Rauschenberg's enormously inventive paintings, some of which incorporate silkscreen, include everyday images and objects and are executed in a loose, spontaneous style. He also experimented extensively with assemblage. Gloria (1956; Cleveland Mus. of Art), Canyon (1959), Summer Rental III (1960; Whitney Mus., New York City), and the famous Monogram (1959; Moderna Museet, Stockholm), which incorporates a whole stuffed Angora goat encircled by an automobile tire, are characteristic of the three-dimensional collages, known as
combines, which he created from 1954 to 1964. Major works of the 1980s and 90s are mainly large constructions. Rauschenberg began using photographs in the 1950s, but photographic images are particularly prevalent in his later works, as in the massive
Scenarios paintings of the early 2000s, which also make use of computers and digital printers.

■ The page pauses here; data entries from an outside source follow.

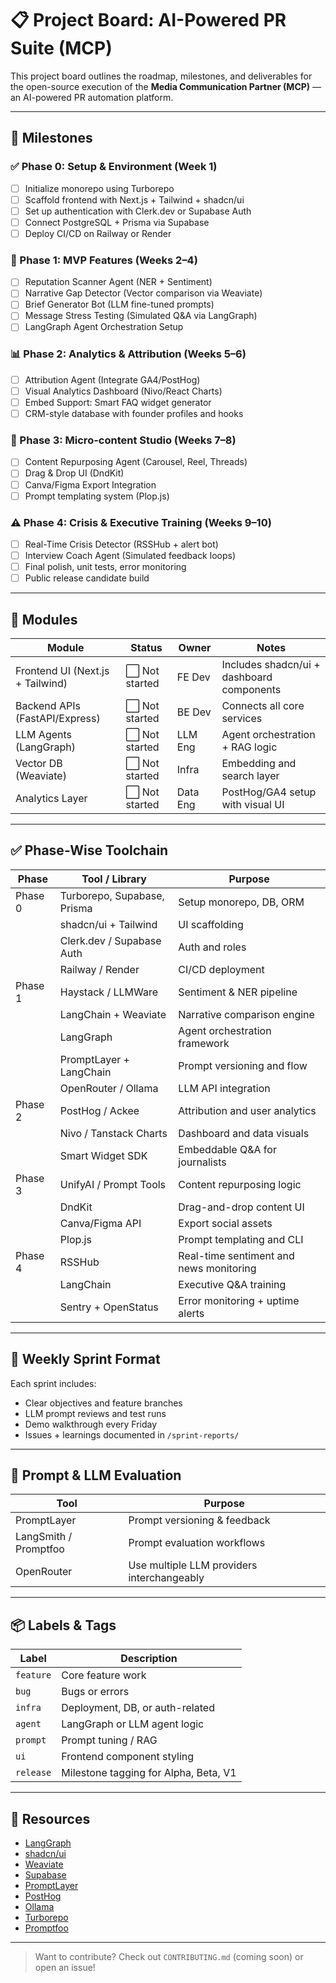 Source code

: # 📋 Project Board: AI-Powered PR Suite (MCP)

This project board outlines the roadmap, milestones, and deliverables for the open-source execution of the **Media Communication Partner (MCP)** — an AI-powered PR automation platform.

---

## 🚀 Milestones

### ✅ Phase 0: Setup & Environment (Week 1)

* [ ] Initialize monorepo using Turborepo
* [ ] Scaffold frontend with Next.js + Tailwind + shadcn/ui
* [ ] Set up authentication with Clerk.dev or Supabase Auth
* [ ] Connect PostgreSQL + Prisma via Supabase
* [ ] Deploy CI/CD on Railway or Render

### 🔄 Phase 1: MVP Features (Weeks 2–4)

* [ ] Reputation Scanner Agent (NER + Sentiment)
* [ ] Narrative Gap Detector (Vector comparison via Weaviate)
* [ ] Brief Generator Bot (LLM fine-tuned prompts)
* [ ] Message Stress Testing (Simulated Q\&A via LangGraph)
* [ ] LangGraph Agent Orchestration Setup

### 📊 Phase 2: Analytics & Attribution (Weeks 5–6)

* [ ] Attribution Agent (Integrate GA4/PostHog)
* [ ] Visual Analytics Dashboard (Nivo/React Charts)
* [ ] Embed Support: Smart FAQ widget generator
* [ ] CRM-style database with founder profiles and hooks

### 🎨 Phase 3: Micro-content Studio (Weeks 7–8)

* [ ] Content Repurposing Agent (Carousel, Reel, Threads)
* [ ] Drag & Drop UI (DndKit)
* [ ] Canva/Figma Export Integration
* [ ] Prompt templating system (Plop.js)

### ⚠️ Phase 4: Crisis & Executive Training (Weeks 9–10)

* [ ] Real-Time Crisis Detector (RSSHub + alert bot)
* [ ] Interview Coach Agent (Simulated feedback loops)
* [ ] Final polish, unit tests, error monitoring
* [ ] Public release candidate build

---

## 📁 Modules

| Module                           | Status        | Owner    | Notes                                     |
| -------------------------------- | ------------- | -------- | ----------------------------------------- |
| Frontend UI (Next.js + Tailwind) | ⬜ Not started | FE Dev   | Includes shadcn/ui + dashboard components |
| Backend APIs (FastAPI/Express)   | ⬜ Not started | BE Dev   | Connects all core services                |
| LLM Agents (LangGraph)           | ⬜ Not started | LLM Eng  | Agent orchestration + RAG logic           |
| Vector DB (Weaviate)             | ⬜ Not started | Infra    | Embedding and search layer                |
| Analytics Layer                  | ⬜ Not started | Data Eng | PostHog/GA4 setup with visual UI          |

---

## ✅ Phase-Wise Toolchain

| Phase   | Tool / Library              | Purpose                                 |
| ------- | --------------------------- | --------------------------------------- |
| Phase 0 | Turborepo, Supabase, Prisma | Setup monorepo, DB, ORM                 |
|         | shadcn/ui + Tailwind        | UI scaffolding                          |
|         | Clerk.dev / Supabase Auth   | Auth and roles                          |
|         | Railway / Render            | CI/CD deployment                        |
| Phase 1 | Haystack / LLMWare          | Sentiment & NER pipeline                |
|         | LangChain + Weaviate        | Narrative comparison engine             |
|         | LangGraph                   | Agent orchestration framework           |
|         | PromptLayer + LangChain     | Prompt versioning and flow              |
|         | OpenRouter / Ollama         | LLM API integration                     |
| Phase 2 | PostHog / Ackee             | Attribution and user analytics          |
|         | Nivo / Tanstack Charts      | Dashboard and data visuals              |
|         | Smart Widget SDK            | Embeddable Q\&A for journalists         |
| Phase 3 | UnifyAI / Prompt Tools      | Content repurposing logic               |
|         | DndKit                      | Drag-and-drop content UI                |
|         | Canva/Figma API             | Export social assets                    |
|         | Plop.js                     | Prompt templating and CLI               |
| Phase 4 | RSSHub                      | Real-time sentiment and news monitoring |
|         | LangChain                   | Executive Q\&A training                 |
|         | Sentry + OpenStatus         | Error monitoring + uptime alerts        |

---

## 📌 Weekly Sprint Format

Each sprint includes:

* Clear objectives and feature branches
* LLM prompt reviews and test runs
* Demo walkthrough every Friday
* Issues + learnings documented in `/sprint-reports/`

---

## 🧠 Prompt & LLM Evaluation

| Tool                  | Purpose                                    |
| --------------------- | ------------------------------------------ |
| PromptLayer           | Prompt versioning & feedback               |
| LangSmith / Promptfoo | Prompt evaluation workflows                |
| OpenRouter            | Use multiple LLM providers interchangeably |

---

## 📦 Labels & Tags

| Label     | Description                           |
| --------- | ------------------------------------- |
| `feature` | Core feature work                     |
| `bug`     | Bugs or errors                        |
| `infra`   | Deployment, DB, or auth-related       |
| `agent`   | LangGraph or LLM agent logic          |
| `prompt`  | Prompt tuning / RAG                   |
| `ui`      | Frontend component styling            |
| `release` | Milestone tagging for Alpha, Beta, V1 |

---


## 📎 Resources

* [LangGraph](https://github.com/langchain-ai/langgraph)
* [shadcn/ui](https://ui.shadcn.com/)
* [Weaviate](https://weaviate.io/)
* [Supabase](https://supabase.com/)
* [PromptLayer](https://www.promptlayer.com/)
* [PostHog](https://posthog.com/)
* [Ollama](https://ollama.com/)
* [Turborepo](https://turbo.build/repo)
* [Promptfoo](https://github.com/promptfoo/promptfoo)

---

> Want to contribute? Check out `CONTRIBUTING.md` (coming soon) or open an issue!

One of contemporary American art's most prolific and influential figures, he also collaborated with artists in other fields, such as composer John Cage and choreographers Merce Cunningham, Paul Taylor, and Trisha Brown.
See catalogs of his work ed. by L. Alloway (1976), W. Hopps et al. (1997), and P. Schimmel (2005); S. Hunter, ed., Robert Rauschenberg: Works, Writing, Interviews (2007); biography by M. L. Kotz (1994, rev. ed. 2004); studies by C. Tomkins (1980, repr. 2005), M. Ormond (1985), B. Rose (1987), L. Steinberg (2000), B. W. Joseph (2002 as ed., 2003), R. S. Mattison (2004), and B. W. Joseph (2007).